Kanda Yabu Soba
Edo’s Most Famous Soba House, Since 1880
The flagship of the 'Yabu' school of Edo soba, founded 1880. Firm, faintly green buckwheat noodles, a near-black dipping sauce, and a singing order-call that is itself intangible cultural heritage.
Last verified: 2026-06-13
Why Japanese People Love It
Kanda Yabu Soba, founded in 1880 (Meiji 13), is the head of the 'Yabu' lineage — one of the three great schools of Edo-style soba, alongside Sarashina and Sunaba. Edo (old Tokyo) was a soba town the way Osaka is an udon town, and the Yabu style codified what Tokyoites still mean by 'real' soba: firm, thin-cut buckwheat noodles with a faint green tint, served cold on a slatted box (seiro), dipped briefly into a small cup of dark, sharply-flavored tsuyu. It is restraint as a philosophy — the opposite of a generous bowl.
The tsuyu is the school's signature and the thing visitors most often get 'wrong' on purpose. It is near-black, intensely savory, and deliberately strong: the Edo way is to dip only the bottom third of the noodles, never to drown them, so the buckwheat's own aroma stays in front. At the end the staff bring sobayu — the cloudy, starchy water the soba was boiled in — to pour into the leftover tsuyu and drink as a warm finishing broth. That ritual is the correct, and most satisfying, way to close the meal.

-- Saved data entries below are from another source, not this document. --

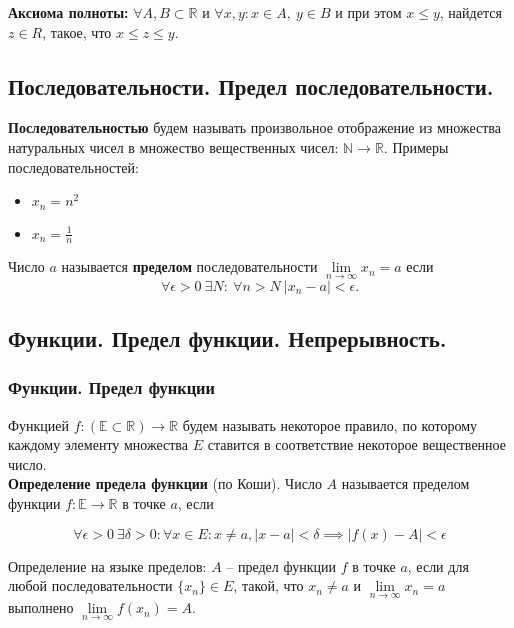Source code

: \documentclass{article}
\begin{document}
\textbf{Аксиома полноты:} $\forall A, B \subset \mathbb{R}$ и $\forall x,y: x \in A, \ y \in B$ и при этом $x \le y$, найдется $z \in R$, такое, что $x \le z \le y$.

\subsection{Последовательности. Предел последовательности.}

\textbf{Последовательностью} будем называть произвольное отображение из множества натуральных чисел в множество вещественных чисел: $\mathbb{N} \to \mathbb{R}$. Примеры последовательностей:

\begin{itemize}
	\item $x_n = n^2$
	\item $x_n = \frac{1}{n}$
\end{itemize}

Число $a$ называется \textbf{пределом} последовательности $\lim\limits_{n \to \infty} x_n = a$ если $$ \forall \epsilon > 0 \ \exists N :  \ \forall n > N \ |x_n - a| < \epsilon.$$

\subsection{Функции. Предел функции. Непрерывность.}

\subsubsection{Функции. Предел функции}

Функцией $f : \left(\mathbb{E} \subset \mathbb{R}\right) \to \mathbb{R}$ будем называть некоторое правило, по которому каждому элементу множества $E$ ставится в соответствие некоторое вещественное число. \\

\textbf{Определение предела функции} (по Коши). Число $A$ называется пределом функции $f : \mathbb{E} \to \mathbb{R}$ в точке $a$, если 

$$ \forall \epsilon > 0 \ \exists \delta > 0 : \forall x \in E : x \ne a, |x - a| < \delta \implies |f(x) - A| < \epsilon $$

Определение на языке пределов: $A$ -- предел функции $f$ в точке $a$, если для любой последовательности $\{x_n\} \in E$, такой, что $x_n \ne a$ и $\lim\limits_{n \to \infty} x_n = a$ выполнено $\lim\limits_{n \to \infty} f(x_n) = A$.
\end{document}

Part of the experience is purely Yabu's own: the order-call. Staff sing each table's order back to the kitchen in a long, melodic, almost sung Edo cadence that carries across the room — a 200-year-old form of service theater that has effectively become intangible heritage of the shop. The 2013 fire that gutted the historic building made national news precisely because Tokyo treats this place as a cultural property, not just a restaurant; it was faithfully rebuilt and reopened in 2014.
How to Experience It
Find it at 2-10 Kanda-Awajicho, three minutes from Awajimachi or Ogawamachi subway stations and about seven from JR Kanda — a quiet block on the western edge of the Akihabara-Kanda district. The low wooden building set behind a small garden is unmistakable; there is usually a short, fast-moving queue at lunch.
Open 11:30-20:00, closed Wednesdays. Lunch is busiest; mid-afternoon is the calmest time to sit and actually hear the order-calls and the room. There is an English menu, and the format needs little language — you point, you receive a box of soba and a cup of tsuyu, you dip and eat.
Order seiro soba (the cold, boxed default) to taste the style as intended. Dip only the lower third of the noodles into the strong tsuyu; eat briskly while the soba is firm. When the soba is gone, ask for sobayu and pour it into the remaining tsuyu to drink. Warm soba dishes (kake, tempura) exist, but the cold seiro is the dish that defines the house.
What to Order
Seiro soba is the canonical order — plain cold soba that shows the Yabu noodle and the near-black tsuyu with nothing in the way. For a little more, the ten-seiro (with tempura on the side, kept separate so the soba stays cold and clean) is the classic upgrade. The faint green of the noodles is intentional — Yabu blends in a touch of the buckwheat plant for color and aroma.
Don't skip the sobayu finish; the meal is built to end with it. A small flask of soba-shochu or a cold beer is the traditional accompaniment if you're making it a sit-down rather than a quick lunch. Avoid over-dipping — the tsuyu is strong by design, and drowning the noodles is exactly the rookie move the Edo style is built against.
Plan your visit
| Area | Kanda |
|---|---|
| Category | Traditional Specialties |
| Price range | ¥900-2500 |
| Hours | 11:30-20:00 (LO 20:00) |
| Closed | 水曜 |
| Access | JR神田駅から徒歩7分・東京メトロ淡路町/小川町駅から徒歩3分・神田淡路町2-10 |
| Reservations | Walk-in only — expect a short queue at peak |
| English menu | ✓ Available Yes — English menu available |
| English support | Limited English; ordering is straightforward |
| Last verified | 2026-06-13 |
Nearby Experiences
You're at the soba heart of old Kanda. Kanda Matsuya, the 1884 hand-cut soba house, is a five-minute walk toward Sudacho — doing both in one trip is the definitive Edo-soba comparison. Rokumon Soba, a Showa standing-soba counter where a bowl costs a few hundred yen, is around the corner and makes the cheap-versus-heritage contrast vivid.
Walk ten minutes east and the neon of Akihabara begins; the Milk Stand on the Sobu Line platform is a two-minute Showa coda to an Edo lunch. mAAch ecute Kanda Manseibashi, in the 1912 red-brick railway viaduct, is between the two — the area rewards treating soba, the arches, and the platform as one short historical walk.